Autor: Twitter/Eurosport IT

Tragedia o krok. Narciarz prawie staranował go z maksymalną prędkością [WIDEO]

2019-12-23 10:36

Narciarstwo alpejskie to jeden z najefektowniejszych sportów zimowych. Zawodnicy podczas zjazdów, czy supergigantów potrafią osiągać zawrotne prędkości i niektóre ich wyczyny można obserwować z ogromnym podziwem. Nie da się ukryć, że jest to sport ryzykowany. Blisko tragicznego wypadku było w ubiegły weekend. W tym przypadku dała o sobie znać ludzka głupota.

Kapryśna pogoda daje się we znaki nie tylko skoczkom narciarskim. Również alpejski Puchar Świata musi zmagać się z trudnymi warunkami atmosferycznymi. Dlatego też kilka zawodów w ostatnich tygodniach zostało odwołanych. Te udało się przeprowadzić we Włoszech, a konkretnie w Alta Badia. W niedzielę zawodnicy rywalizowali w slalomie gigancie.

Najszybszy w dwóch przejazdach okazał się Henrik Kristoffersen, który został nowym liderem w klasyfikacji generalnej Pucharu Świata. Dokonanie Norwega zeszło jednak na plan dalszy. Wszystko za sprawą wydarzeń z końcówki przejazdu Filipa Zubcicia. Chorwat na ostatnich metrach trasy walczył o jak najlepszy rezultat i do mety pędził z duża prędkością.

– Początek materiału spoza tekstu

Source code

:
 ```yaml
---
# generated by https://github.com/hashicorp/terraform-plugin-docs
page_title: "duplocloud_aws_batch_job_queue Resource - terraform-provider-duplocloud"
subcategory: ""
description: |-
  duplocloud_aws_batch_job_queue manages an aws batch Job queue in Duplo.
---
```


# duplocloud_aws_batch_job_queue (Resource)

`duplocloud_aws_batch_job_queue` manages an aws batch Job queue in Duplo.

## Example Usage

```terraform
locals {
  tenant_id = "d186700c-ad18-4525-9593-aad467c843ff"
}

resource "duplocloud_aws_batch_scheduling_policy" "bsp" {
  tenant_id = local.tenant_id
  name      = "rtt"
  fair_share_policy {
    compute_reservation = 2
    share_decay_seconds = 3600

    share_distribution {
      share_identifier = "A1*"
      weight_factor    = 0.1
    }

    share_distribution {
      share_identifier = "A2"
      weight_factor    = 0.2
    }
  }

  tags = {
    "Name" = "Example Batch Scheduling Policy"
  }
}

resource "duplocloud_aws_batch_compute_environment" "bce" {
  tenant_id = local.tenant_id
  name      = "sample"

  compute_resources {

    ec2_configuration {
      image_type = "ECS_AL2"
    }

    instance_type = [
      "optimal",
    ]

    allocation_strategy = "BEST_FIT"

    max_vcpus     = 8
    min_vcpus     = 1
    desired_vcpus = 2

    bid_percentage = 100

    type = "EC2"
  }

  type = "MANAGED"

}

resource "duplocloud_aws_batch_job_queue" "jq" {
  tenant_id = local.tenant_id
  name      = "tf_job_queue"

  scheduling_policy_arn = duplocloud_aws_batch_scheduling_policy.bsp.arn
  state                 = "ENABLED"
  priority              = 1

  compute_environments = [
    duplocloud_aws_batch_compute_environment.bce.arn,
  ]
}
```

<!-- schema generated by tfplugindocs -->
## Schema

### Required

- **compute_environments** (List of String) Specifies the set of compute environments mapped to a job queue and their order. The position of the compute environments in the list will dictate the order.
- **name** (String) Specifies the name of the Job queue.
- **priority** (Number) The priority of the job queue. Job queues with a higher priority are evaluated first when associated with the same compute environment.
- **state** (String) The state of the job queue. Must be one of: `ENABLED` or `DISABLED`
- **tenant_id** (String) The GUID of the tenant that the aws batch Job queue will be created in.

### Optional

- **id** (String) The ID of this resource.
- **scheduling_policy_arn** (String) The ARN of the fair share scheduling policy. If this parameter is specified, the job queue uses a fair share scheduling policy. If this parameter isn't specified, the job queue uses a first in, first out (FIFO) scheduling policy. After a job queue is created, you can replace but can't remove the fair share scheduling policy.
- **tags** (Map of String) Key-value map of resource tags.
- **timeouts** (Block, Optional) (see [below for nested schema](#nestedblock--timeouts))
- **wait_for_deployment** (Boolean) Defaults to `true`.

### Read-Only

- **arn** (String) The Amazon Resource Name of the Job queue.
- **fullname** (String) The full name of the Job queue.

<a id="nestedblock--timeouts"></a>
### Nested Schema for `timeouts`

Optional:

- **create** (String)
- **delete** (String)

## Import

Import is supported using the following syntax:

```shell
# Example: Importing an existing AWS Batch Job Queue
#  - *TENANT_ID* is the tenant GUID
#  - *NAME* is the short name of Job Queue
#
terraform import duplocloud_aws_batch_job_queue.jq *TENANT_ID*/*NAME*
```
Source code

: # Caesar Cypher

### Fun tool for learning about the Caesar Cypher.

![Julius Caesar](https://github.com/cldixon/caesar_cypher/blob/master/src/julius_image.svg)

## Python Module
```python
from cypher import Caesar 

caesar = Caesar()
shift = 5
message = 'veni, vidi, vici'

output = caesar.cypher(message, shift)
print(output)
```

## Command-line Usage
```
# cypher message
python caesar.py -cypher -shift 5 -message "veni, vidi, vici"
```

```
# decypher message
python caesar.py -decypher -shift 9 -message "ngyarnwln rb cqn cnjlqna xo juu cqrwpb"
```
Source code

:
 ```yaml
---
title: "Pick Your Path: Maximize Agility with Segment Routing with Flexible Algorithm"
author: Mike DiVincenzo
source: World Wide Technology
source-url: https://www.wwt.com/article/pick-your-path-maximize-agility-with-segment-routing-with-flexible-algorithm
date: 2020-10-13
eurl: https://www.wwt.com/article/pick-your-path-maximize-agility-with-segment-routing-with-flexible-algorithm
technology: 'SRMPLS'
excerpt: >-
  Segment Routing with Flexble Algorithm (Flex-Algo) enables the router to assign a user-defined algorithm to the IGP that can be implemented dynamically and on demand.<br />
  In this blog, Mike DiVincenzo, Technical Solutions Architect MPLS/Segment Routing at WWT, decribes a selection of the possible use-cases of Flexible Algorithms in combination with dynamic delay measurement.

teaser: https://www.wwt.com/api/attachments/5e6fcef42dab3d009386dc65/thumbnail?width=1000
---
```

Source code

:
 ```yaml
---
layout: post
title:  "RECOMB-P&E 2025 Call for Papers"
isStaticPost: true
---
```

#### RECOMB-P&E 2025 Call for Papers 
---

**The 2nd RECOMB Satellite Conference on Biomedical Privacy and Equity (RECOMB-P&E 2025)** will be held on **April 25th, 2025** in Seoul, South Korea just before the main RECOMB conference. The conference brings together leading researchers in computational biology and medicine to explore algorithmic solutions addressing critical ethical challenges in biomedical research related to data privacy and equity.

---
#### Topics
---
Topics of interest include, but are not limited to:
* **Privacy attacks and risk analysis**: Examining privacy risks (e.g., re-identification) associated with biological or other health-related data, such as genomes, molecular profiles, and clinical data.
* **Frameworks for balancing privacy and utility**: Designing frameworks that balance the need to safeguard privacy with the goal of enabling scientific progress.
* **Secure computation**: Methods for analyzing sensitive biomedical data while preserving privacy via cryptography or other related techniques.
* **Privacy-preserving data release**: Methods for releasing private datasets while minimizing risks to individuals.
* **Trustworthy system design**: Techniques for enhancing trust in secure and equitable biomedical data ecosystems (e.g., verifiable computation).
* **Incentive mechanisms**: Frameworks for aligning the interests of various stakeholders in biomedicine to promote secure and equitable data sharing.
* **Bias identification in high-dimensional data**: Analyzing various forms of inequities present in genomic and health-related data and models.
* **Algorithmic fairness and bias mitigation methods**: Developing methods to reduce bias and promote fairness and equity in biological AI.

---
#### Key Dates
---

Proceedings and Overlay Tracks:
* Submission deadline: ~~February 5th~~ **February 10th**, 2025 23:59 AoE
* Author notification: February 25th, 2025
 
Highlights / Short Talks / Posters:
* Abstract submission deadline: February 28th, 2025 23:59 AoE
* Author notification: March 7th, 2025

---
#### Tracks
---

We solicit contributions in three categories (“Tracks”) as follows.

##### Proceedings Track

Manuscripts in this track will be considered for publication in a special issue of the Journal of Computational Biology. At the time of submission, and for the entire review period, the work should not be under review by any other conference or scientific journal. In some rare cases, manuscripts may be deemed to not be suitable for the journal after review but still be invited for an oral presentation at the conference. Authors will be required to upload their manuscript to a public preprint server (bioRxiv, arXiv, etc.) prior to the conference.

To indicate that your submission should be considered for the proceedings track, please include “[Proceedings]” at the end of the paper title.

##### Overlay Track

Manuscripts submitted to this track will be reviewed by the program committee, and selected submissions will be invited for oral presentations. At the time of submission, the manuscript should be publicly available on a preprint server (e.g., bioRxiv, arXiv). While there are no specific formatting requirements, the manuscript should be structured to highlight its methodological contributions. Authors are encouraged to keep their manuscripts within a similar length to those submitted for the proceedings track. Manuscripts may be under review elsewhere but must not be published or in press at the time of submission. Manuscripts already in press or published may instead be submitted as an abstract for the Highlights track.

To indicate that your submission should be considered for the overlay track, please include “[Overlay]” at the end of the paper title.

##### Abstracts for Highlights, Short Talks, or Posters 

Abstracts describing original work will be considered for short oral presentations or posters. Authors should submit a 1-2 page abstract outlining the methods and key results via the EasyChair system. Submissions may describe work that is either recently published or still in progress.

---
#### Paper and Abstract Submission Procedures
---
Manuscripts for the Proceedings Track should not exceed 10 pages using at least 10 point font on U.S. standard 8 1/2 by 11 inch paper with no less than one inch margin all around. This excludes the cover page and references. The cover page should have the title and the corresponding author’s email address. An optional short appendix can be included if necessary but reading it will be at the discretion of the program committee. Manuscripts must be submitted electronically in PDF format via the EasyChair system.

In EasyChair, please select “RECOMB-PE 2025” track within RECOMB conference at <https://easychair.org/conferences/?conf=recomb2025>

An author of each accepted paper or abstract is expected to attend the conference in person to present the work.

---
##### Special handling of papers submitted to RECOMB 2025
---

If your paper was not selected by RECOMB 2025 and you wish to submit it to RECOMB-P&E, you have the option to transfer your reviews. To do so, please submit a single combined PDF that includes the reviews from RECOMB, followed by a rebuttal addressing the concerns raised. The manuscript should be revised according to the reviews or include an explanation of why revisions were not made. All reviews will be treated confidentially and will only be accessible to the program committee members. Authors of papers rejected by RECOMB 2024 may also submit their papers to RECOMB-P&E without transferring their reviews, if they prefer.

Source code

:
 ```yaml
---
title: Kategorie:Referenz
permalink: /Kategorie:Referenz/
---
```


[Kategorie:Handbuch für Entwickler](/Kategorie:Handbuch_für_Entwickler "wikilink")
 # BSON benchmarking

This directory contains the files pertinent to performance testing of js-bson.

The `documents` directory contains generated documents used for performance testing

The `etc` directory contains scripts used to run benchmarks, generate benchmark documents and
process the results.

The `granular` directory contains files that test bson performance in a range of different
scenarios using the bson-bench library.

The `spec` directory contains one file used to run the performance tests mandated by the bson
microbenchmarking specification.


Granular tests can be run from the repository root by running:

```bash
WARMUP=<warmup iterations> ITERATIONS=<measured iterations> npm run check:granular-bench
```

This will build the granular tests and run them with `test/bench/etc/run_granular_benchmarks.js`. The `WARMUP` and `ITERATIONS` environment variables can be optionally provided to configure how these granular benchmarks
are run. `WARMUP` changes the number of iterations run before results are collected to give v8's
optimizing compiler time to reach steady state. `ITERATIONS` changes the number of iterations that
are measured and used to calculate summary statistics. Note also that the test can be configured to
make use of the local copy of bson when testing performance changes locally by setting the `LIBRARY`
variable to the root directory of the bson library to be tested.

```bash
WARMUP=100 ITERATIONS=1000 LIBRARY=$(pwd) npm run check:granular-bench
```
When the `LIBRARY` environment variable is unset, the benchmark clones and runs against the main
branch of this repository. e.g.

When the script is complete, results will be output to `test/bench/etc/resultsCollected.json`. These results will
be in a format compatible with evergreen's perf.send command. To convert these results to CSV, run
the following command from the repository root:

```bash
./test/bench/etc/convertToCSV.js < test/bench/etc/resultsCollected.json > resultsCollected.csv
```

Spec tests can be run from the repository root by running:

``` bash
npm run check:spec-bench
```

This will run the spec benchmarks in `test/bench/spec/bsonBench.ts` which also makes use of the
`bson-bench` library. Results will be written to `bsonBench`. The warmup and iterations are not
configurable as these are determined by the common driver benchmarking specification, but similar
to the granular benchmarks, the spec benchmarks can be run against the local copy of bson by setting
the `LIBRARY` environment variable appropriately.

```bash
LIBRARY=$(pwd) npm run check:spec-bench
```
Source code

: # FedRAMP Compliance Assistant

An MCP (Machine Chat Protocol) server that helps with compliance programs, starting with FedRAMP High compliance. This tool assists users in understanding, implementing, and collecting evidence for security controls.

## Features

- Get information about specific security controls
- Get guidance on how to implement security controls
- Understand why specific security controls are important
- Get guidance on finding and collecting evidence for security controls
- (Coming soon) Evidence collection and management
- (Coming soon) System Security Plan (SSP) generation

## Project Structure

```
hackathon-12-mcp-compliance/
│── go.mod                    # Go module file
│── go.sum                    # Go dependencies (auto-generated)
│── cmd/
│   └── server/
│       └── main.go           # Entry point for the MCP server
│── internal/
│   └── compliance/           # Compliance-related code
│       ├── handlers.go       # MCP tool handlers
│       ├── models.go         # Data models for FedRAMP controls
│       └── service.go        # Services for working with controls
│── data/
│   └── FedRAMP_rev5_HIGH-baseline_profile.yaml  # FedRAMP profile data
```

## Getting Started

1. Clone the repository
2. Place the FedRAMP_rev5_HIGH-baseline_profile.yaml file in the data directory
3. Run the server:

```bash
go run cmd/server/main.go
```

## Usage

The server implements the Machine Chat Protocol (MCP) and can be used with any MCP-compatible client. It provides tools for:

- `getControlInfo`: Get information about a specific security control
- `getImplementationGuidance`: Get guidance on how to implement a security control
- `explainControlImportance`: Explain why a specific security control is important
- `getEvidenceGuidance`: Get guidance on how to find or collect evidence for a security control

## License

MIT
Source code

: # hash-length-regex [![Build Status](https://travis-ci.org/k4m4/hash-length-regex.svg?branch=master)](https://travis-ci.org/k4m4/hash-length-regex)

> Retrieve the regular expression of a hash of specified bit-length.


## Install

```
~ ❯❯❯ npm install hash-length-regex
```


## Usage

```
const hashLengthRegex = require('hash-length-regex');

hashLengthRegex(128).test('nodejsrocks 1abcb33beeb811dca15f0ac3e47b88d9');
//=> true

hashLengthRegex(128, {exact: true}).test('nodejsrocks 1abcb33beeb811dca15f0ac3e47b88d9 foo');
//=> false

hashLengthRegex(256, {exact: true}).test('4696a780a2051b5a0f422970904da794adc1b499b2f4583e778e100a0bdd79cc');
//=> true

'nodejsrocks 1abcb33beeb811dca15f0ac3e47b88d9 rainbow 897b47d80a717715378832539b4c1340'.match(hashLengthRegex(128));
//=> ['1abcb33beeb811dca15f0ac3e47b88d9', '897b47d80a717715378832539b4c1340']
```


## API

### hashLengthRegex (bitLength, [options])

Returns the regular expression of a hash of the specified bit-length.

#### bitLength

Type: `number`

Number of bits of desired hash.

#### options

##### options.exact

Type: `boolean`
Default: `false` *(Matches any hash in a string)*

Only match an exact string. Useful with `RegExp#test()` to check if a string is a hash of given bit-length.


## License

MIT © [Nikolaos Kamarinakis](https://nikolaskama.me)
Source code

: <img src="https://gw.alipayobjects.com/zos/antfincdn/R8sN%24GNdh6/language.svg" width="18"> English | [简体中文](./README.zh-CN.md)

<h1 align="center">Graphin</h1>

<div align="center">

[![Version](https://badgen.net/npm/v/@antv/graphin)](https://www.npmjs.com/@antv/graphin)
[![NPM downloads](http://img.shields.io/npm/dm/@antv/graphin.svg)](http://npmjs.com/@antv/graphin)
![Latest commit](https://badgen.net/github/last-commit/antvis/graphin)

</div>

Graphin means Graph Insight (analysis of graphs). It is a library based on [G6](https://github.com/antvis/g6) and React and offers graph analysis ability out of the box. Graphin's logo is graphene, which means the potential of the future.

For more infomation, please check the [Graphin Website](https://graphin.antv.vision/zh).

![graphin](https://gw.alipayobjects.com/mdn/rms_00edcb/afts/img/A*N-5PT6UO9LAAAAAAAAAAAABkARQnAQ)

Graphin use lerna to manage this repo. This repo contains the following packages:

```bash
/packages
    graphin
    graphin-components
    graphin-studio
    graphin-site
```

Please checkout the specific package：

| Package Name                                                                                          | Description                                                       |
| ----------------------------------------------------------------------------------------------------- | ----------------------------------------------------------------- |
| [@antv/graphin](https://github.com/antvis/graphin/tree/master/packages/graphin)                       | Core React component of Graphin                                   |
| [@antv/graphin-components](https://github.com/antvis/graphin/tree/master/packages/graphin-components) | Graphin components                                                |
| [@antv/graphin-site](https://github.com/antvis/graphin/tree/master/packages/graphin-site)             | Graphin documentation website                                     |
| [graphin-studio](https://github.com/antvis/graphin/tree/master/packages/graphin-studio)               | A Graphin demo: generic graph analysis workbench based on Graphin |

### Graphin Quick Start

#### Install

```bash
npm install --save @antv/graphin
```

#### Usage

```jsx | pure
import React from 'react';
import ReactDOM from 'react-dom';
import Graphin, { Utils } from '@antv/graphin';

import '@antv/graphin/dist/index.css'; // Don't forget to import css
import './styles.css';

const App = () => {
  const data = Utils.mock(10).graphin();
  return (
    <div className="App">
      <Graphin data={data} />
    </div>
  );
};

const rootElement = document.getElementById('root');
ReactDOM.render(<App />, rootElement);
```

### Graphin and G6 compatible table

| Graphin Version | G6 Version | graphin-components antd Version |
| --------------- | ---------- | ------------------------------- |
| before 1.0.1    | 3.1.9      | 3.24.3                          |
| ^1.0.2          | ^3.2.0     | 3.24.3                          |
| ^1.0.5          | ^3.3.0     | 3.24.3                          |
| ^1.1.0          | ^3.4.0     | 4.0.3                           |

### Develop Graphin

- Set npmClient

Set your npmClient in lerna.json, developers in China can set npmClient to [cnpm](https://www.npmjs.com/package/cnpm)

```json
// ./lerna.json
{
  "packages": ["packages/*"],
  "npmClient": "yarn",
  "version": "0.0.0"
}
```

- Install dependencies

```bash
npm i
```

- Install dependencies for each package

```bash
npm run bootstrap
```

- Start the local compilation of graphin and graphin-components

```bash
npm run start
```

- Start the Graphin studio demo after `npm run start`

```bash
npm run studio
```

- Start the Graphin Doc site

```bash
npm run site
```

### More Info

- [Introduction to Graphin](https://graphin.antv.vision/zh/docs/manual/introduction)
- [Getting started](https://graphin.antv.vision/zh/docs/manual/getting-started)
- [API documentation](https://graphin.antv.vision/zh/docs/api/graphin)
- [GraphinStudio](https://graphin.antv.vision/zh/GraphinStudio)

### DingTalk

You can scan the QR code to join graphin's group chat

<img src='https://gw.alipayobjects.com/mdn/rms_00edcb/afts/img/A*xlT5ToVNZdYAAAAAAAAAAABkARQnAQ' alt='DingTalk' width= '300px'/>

Nieoczekiwanie na jego drodze pojawił się... jeden z pracowników stoku. Marshall prawdopodobnie nie zauważył rozpędzonego zawodnika. Na szczęście "kątem" oka dostrzegł go Chorwat, który w ostatniej chwili ominął mężczyznę. Zubcić po zatrzymaniu się gestykulował i krzyczał w kierunku mężczyzny. Gdyby nie przytomność narciarza, zderzenie mogłoby skończyć się fatalnie dla obu panów.